Secure Coding mailing list archives

any one a CSSLP is it worth it?


From: dana at vulscan.com (Dana Epp)
Date: Wed, 14 Apr 2010 11:58:57 -0700

Not sure that would work either though.

Many secdev people are introverts. In their shell, they won't debate
the validity of a position, including a wrong answer. Zone that into a
response in the exam. It's one thing to say "there is no correct
answer", but the way the questions are set at ISC2, its "what is the
BEST answer out of this list". By the end of the 6 hours your eyes are
glossed over as you actually had to think. But its still better than
the 1-2 hr absolute answer exams from many orgs.

I think where Gary nailed it on the head is you have to be a good
developer BEFORE you can be a good at secdev. Poorly written code can
not be trusted. It cannot be safe. The rest is moot.

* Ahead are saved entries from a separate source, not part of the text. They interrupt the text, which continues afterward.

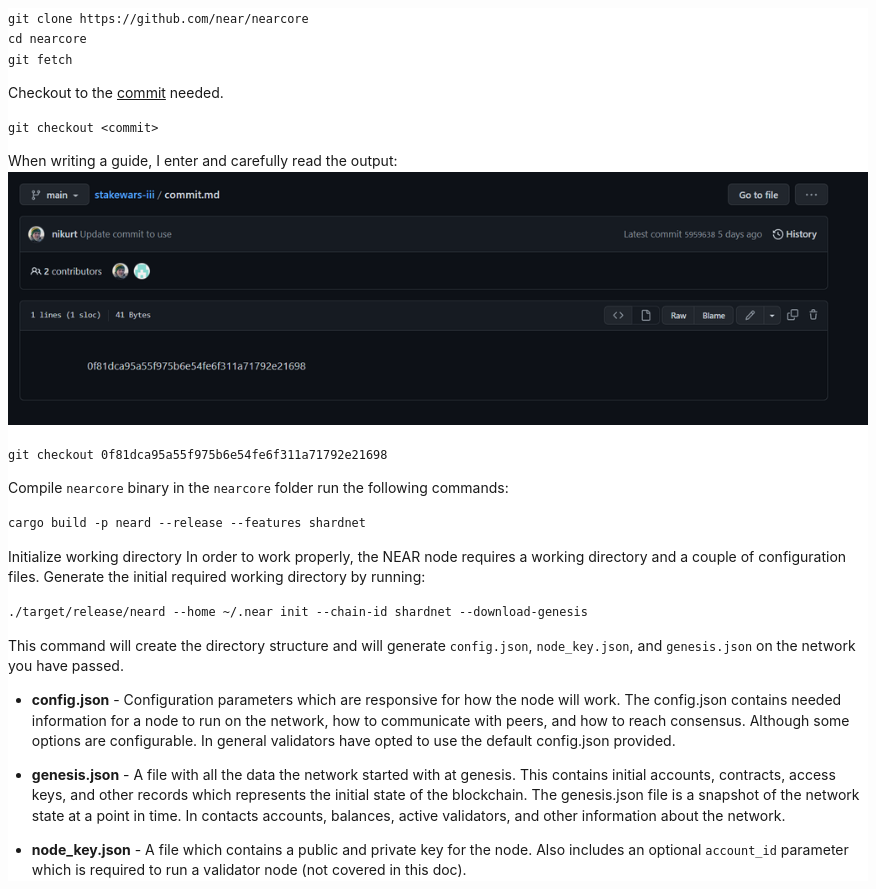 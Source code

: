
 ```
git clone https://github.com/near/nearcore
cd nearcore
git fetch
```
Checkout to the [commit](https://github.com/near/stakewars-iii/blob/main/commit.md) needed. 

```
git checkout <commit>
```
When writing a guide, I enter and carefully read the output:
![img](screenshots/commit.png)
```
git checkout 0f81dca95a55f975b6e54fe6f311a71792e21698
```


Compile `nearcore` binary in the `nearcore` folder run the following commands:
```
cargo build -p neard --release --features shardnet
```


Initialize working directory
In order to work properly, the NEAR node requires a working directory and a couple of configuration files. Generate the initial required working directory by running:
```
./target/release/neard --home ~/.near init --chain-id shardnet --download-genesis
```
This command will create the directory structure and will generate `config.json`, `node_key.json`, and `genesis.json` on the network you have passed. 

* **config.json** - Configuration parameters which are responsive for how the node will work. The config.json contains needed information for a node to run on the network, how to communicate with peers, and how to reach consensus. Although some options are configurable. In general validators have opted to use the default config.json provided.

* **genesis.json** - A file with all the data the network started with at genesis. This contains initial accounts, contracts, access keys, and other records which represents the initial state of the blockchain. The genesis.json file is a snapshot of the network state at a point in time. In contacts accounts, balances, active validators, and other information about the network. 

* **node_key.json** -  A file which contains a public and private key for the node. Also includes an optional `account_id` parameter which is required to run a validator node (not covered in this doc).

I have never been one to trust a piece of paper. Education comes from
doing. Book knowledge cannot be the only weapon in a secdev's
experience portfolio. He needs war wounds. Real scars of experience.
He needs to learn from his own experience and apply that as the field
matures and grows. I see far too many people who think because they
opened Ken Van Wyk's, Michael Howard's or Gary McGraw's books that
they now get secdev. Without actually applying that knowledge
transfer. Review their code, and its far from absolute. Especially in
failure code paths. Don't get me wrong... its essential reading. But
its not enough. Doing is.

In the immortal words of Yoda... "Do or do not. There is no try.".

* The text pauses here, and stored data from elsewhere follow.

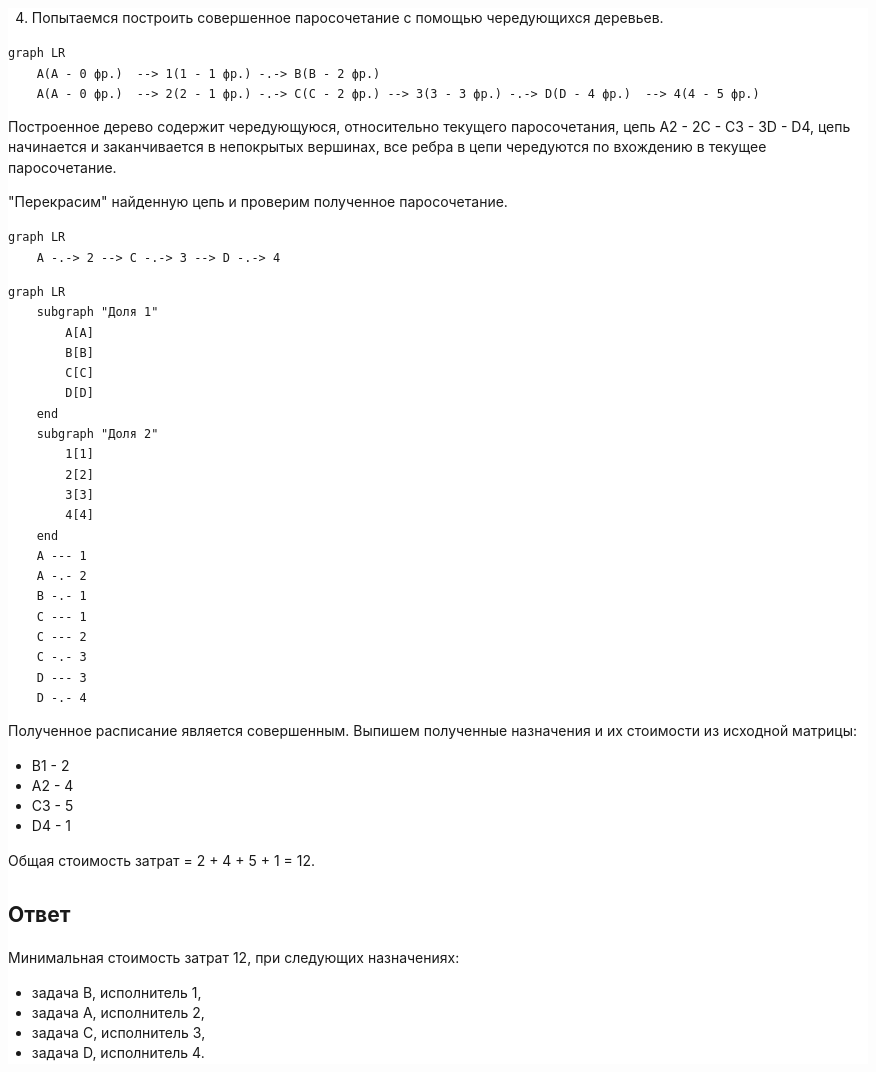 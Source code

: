 4. Попытаемся построить совершенное паросочетание с помощью чередующихся деревьев.

```mermaid
graph LR
    A(A - 0 фр.)  --> 1(1 - 1 фр.) -.-> B(B - 2 фр.)
    A(A - 0 фр.)  --> 2(2 - 1 фр.) -.-> C(C - 2 фр.) --> 3(3 - 3 фр.) -.-> D(D - 4 фр.)  --> 4(4 - 5 фр.)
```

Построенное дерево содержит чередующуюся, относительно текущего паросочетания, цепь A2 - 2C - C3 - 3D - D4, цепь начинается и заканчивается в непокрытых вершинах, все ребра в цепи чередуются по вхождению в текущее паросочетание.

"Перекрасим" найденную цепь и проверим полученное паросочетание.

```mermaid
graph LR
    A -.-> 2 --> C -.-> 3 --> D -.-> 4
```

```mermaid
graph LR
    subgraph "Доля 1"
        A[A]
        B[B]
        C[C]
        D[D]
    end
    subgraph "Доля 2"
        1[1]
        2[2]
        3[3]
        4[4]
    end
    A --- 1
    A -.- 2
    B -.- 1
    C --- 1
    C --- 2
    C -.- 3
    D --- 3
    D -.- 4
```

Полученное расписание является совершенным. Выпишем полученные назначения и их стоимости из исходной матрицы:
- B1 - 2
- A2 - 4
- C3 - 5
- D4 - 1

Общая стоимость затрат = 2 + 4 + 5 + 1 = 12.

## Ответ
Минимальная стоимость затрат 12, при следующих назначениях:
- задача B, исполнитель 1,
- задача A, исполнитель 2,
- задача C, исполнитель 3,
- задача D, исполнитель 4.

I wonder if a bigger problem is that corps are relying on these
certifications to weed out the bad apples? Does NOT having CSSLP mean
the candidate sucks at secdev? Or the reverse, can anyone who passed
the CSSLP be trusted to get it right all the time? Absolute security
is a fallacy. As is perfect code. With enough money and motive,
anything can be breached. A piece of paper won't stop that. Nor that
crappy piece of code that I didn't properly threat model 15 years ago
that is still in use today.

-- 
Regards,
Dana Epp
Microsoft Security MVP

On Wed, Apr 14, 2010 at 8:24 AM, Wall, Kevin <Kevin.Wall at qwest.com> wrote:

Gary McGraw wrote...

Way back on May 9, 2007 I wrote my thoughts about
certifications like these down. ?The article, called
"Certifiable" was published by darkreading:

http://www.darkreading.com/security/app-security/showArticle.jhtml?articleID=208803630

I just reread your Dark Reading post and I must say I agree with it
almost 100%. The only part where I disagree with it is where you wrote:

? ? ? ?The multiple choice test itself is one of the problems. I
? ? ? ?have discussed the idea of using multiple choice to
? ? ? ?discriminate knowledgeable developers from clueless
? ? ? ?developers (like the SANS test does) with many professors
? ? ? ?of computer science. Not one of them thought it was possible.

I do think it is possible to separate the clueful from the clueless
using multiple choice if you "cheat". Here's how you do it. You write
up your question and then list 4 or 5 INCORRECT answers and NO CORRECT
answers.

The clueless ones are the ones who just answer the question with one of
the possible choices. The clueful ones are the ones who come up and argue
with you that there is no correct answer listed. ;-)

-kevin
---
Kevin W. Wall ? ? ? ? ? Qwest Information Technology, Inc.
Kevin.Wall at qwest.com ? ?Phone: 614.215.4788
"It is practically impossible to teach good programming to students
?that have had a prior exposure to BASIC: as potential programmers
?they are mentally mutilated beyond hope of regeneration"
? ?- Edsger Dijkstra, How do we tell truths that matter?